OBRA PUBLICADA

Los malos en matemáticas son invisibles

Editorial: Alfaguara Juvenil/Lo que leo
Año de publicación: 2014/2016
Nº de páginas: 160
Edad: 12-15 años

Apartado: Jóvenes

Resumen

Cuando Andrés llega a Madrid, en el último traslado de su familia, confirma en su nuevo colegio lo que ya había notado: y es que no le ven. Los profesores no parecen creer que existe -sobre todo el de matemáticas-, los otros chicos le llaman por su apellido y las chicas le miran como si fuese transparente.

El autor comenta

¿Alguna vez te has sentido invisible? Cuando Andrés llega a Madrid, en el último traslado de su familia, confirma en su nuevo colegio lo que ya había notado: y es que no le ven. Los profesores no parecen creer que existe –sobre todo el de matemáticas–, los otros chicos le llaman por su apellido y las chicas le miran como si fuese transparente.

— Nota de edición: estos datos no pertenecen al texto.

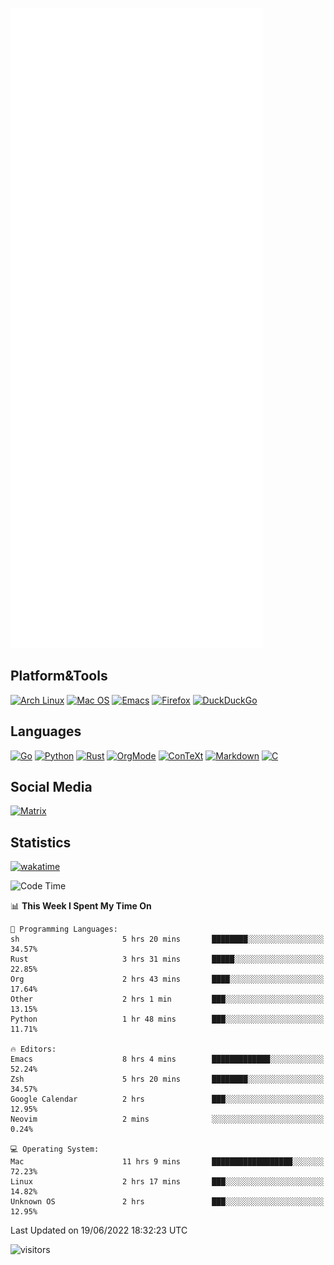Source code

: ![Metrics](https://github.com/SteamedFish/SteamedFish/blob/master/github-metrics.svg)

## Platform&Tools

[![Arch Linux](https://img.shields.io/badge/ArchLinux-1793D1?logo=arch-linux&logoColor=fff&style=flat-square)](https://archlinux.org/)
[![Mac OS](https://img.shields.io/badge/MacOS-000000?style=flat-square&logo=macos&logoColor=F0F0F0)](https://www.apple.com/macos/)
[![Emacs](https://img.shields.io/badge/Emacs-%237F5AB6.svg?&style=flat-square&logo=gnu-emacs&logoColor=white)](https://www.gnu.org/software/emacs/)
[![Firefox](https://img.shields.io/badge/Firefox-FF7139?style=flat-square&logo=Firefox-Browser&logoColor=white)](https://firefox.com/)
[![DuckDuckGo](https://img.shields.io/badge/DuckDuckGo-DE5833?style=flat-square&logo=DuckDuckGo&logoColor=white)](https://duckduckgo.com/)

## Languages

[![Go](https://img.shields.io/badge/Golang-%2300ADD8.svg?style=flat-square&logo=go&logoColor=white)](https://golang.org/)
[![Python](https://img.shields.io/badge/Python-3670A0?style=flat-square&logo=python&logoColor=ffdd54)](https://www.python.org/)
[![Rust](https://img.shields.io/badge/Rust-%23000000.svg?style=flat-square&logo=rust&logoColor=white)](https://www.rust-lang.org/)
[![OrgMode](https://img.shields.io/badge/OrgMode-%23000000.svg?style=flat-square&logo=org&logoColor=white)](https://orgmode.org/)
[![ConTeXt](https://img.shields.io/badge/ConTeXt-%23008080.svg?style=flat-square&logo=latex&logoColor=white)](https://contextgarden.net/)
[![Markdown](https://img.shields.io/badge/MarkDown-%23000000.svg?style=flat-square&logo=markdown&logoColor=white)](https://daringfireball.net/projects/markdown/)
[![C](https://img.shields.io/badge/C-%2300599C.svg?style=flat-square&logo=c&logoColor=white)](https://www.iso.org/standard/74528.html)

## Social Media

[![Matrix](https://img.shields.io/badge/SteamedFish-2CA5E0?style=social&logo=matrix&logoColor=black)](https://matrix.to/#/@i:steamedfish.org)

## Statistics
[![wakatime](https://wakatime.com/badge/user/168280d6-fcf2-4b4f-ad3a-dc4612f35b38.svg)](https://wakatime.com/@168280d6-fcf2-4b4f-ad3a-dc4612f35b38)

<!--START_SECTION:waka-->
![Code Time](http://img.shields.io/badge/Code%20Time-1%2C874%20hrs%2047%20mins-blue)

📊 **This Week I Spent My Time On** 

```text
💬 Programming Languages: 
sh                       5 hrs 20 mins       ████████░░░░░░░░░░░░░░░░░   34.57% 
Rust                     3 hrs 31 mins       █████░░░░░░░░░░░░░░░░░░░░   22.85% 
Org                      2 hrs 43 mins       ████░░░░░░░░░░░░░░░░░░░░░   17.64% 
Other                    2 hrs 1 min         ███░░░░░░░░░░░░░░░░░░░░░░   13.15% 
Python                   1 hr 48 mins        ███░░░░░░░░░░░░░░░░░░░░░░   11.71%

🔥 Editors: 
Emacs                    8 hrs 4 mins        █████████████░░░░░░░░░░░░   52.24% 
Zsh                      5 hrs 20 mins       ████████░░░░░░░░░░░░░░░░░   34.57% 
Google Calendar          2 hrs               ███░░░░░░░░░░░░░░░░░░░░░░   12.95% 
Neovim                   2 mins              ░░░░░░░░░░░░░░░░░░░░░░░░░   0.24%

💻 Operating System: 
Mac                      11 hrs 9 mins       ██████████████████░░░░░░░   72.23% 
Linux                    2 hrs 17 mins       ███░░░░░░░░░░░░░░░░░░░░░░   14.82% 
Unknown OS               2 hrs               ███░░░░░░░░░░░░░░░░░░░░░░   12.95%

```


 Last Updated on 19/06/2022 18:32:23 UTC
<!--END_SECTION:waka-->

![visitors](https://visitor-badge.laobi.icu/badge?page_id=SteamedFish.SteamedFish)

Mis profesores, en el colegio, se dividían en dos bandos: los que se preguntaban cómo había podido fracasar el sistema hasta el punto de permitirme llegar hasta ese curso, y los que salían en mi defensa y señalaban que, por el contrario, yo tenía cierto talento en la interpretación de las metáforas de Víctor Hugo o Chateaubriand, o el humor de Molière y de Ionesco. Estos eran los profesores de Letras. Los primeros, los de álgebra, geometría, física y química, aunque esta última era lo bastante literaria -a fin de cuentas sus fórmulas tenían letras- como para permitirme aprobarla de vez en cuando.

Hay que tener en cuenta, por si no hubiese quedado claro con la mención de lo que estudiábamos, que yo vengo de un tiempo tan remoto que no había especialización en el bachillerato y había que estudiar tanto letras como matemáticas -ahora lo agradezco, por increíble que me parezca a mí también-, y buena parte de mis profesores no habrían superado los exámenes de la moderna Inquisición Pedagógica: ni el profesor impaciente que nos arrojaba tizas para hacernos callar, con una puntería que le envidiábamos, ni la profesora a la que llamábamos El Moco y que en cierta ocasión le dijo a Moreno (seudónimo): «Moreno, si los gilipollas volasen, usted sería jefe de escuadrilla».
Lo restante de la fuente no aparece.